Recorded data
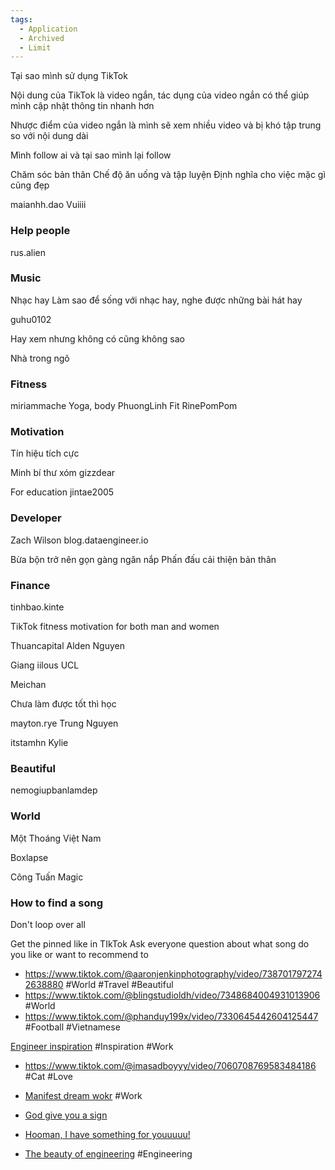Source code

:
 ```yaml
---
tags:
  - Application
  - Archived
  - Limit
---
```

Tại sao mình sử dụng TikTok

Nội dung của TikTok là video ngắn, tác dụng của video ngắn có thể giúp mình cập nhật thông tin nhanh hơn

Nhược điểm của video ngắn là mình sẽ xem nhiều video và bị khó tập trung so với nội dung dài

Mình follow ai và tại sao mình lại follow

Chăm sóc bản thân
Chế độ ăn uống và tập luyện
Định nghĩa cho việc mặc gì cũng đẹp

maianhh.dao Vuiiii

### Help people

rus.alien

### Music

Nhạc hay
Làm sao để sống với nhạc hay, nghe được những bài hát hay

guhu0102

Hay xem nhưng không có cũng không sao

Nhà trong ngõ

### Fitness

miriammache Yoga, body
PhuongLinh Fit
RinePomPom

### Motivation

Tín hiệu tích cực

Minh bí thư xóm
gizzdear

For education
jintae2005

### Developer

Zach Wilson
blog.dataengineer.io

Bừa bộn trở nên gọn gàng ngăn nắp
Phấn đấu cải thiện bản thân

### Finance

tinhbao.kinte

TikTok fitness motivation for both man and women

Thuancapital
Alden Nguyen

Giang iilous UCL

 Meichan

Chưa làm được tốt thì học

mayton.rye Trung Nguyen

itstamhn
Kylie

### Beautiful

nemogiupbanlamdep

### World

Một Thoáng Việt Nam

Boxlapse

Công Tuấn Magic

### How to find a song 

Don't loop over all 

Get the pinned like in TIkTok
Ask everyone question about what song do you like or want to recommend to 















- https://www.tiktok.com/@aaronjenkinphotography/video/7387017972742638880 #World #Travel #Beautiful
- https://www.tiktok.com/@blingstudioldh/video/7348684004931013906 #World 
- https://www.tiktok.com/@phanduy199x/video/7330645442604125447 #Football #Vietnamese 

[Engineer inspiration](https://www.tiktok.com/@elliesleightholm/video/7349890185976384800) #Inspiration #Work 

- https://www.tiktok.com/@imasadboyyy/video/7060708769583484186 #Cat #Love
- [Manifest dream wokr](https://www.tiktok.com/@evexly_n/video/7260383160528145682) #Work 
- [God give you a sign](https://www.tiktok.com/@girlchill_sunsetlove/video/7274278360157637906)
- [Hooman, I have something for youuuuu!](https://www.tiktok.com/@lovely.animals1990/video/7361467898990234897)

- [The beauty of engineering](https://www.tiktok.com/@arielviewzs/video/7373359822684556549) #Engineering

ASSIGNMENT
What you return must be the lines above that run from the line with "Chăm sóc bản thân" to the line with "Chưa làm được tốt thì học", inclusive, each copied exactly.

TASK RESPONSE
Chăm sóc bản thân
Chế độ ăn uống và tập luyện
Định nghĩa cho việc mặc gì cũng đẹp

maianhh.dao Vuiiii

### Help people

rus.alien

### Music

Nhạc hay
Làm sao để sống với nhạc hay, nghe được những bài hát hay

guhu0102

Hay xem nhưng không có cũng không sao

Nhà trong ngõ

### Fitness

miriammache Yoga, body
PhuongLinh Fit
RinePomPom

### Motivation

Tín hiệu tích cực

Minh bí thư xóm
gizzdear

For education
jintae2005

### Developer

Zach Wilson
blog.dataengineer.io

Bừa bộn trở nên gọn gàng ngăn nắp
Phấn đấu cải thiện bản thân

### Finance

tinhbao.kinte

TikTok fitness motivation for both man and women

Thuancapital
Alden Nguyen

Giang iilous UCL

 Meichan

Chưa làm được tốt thì học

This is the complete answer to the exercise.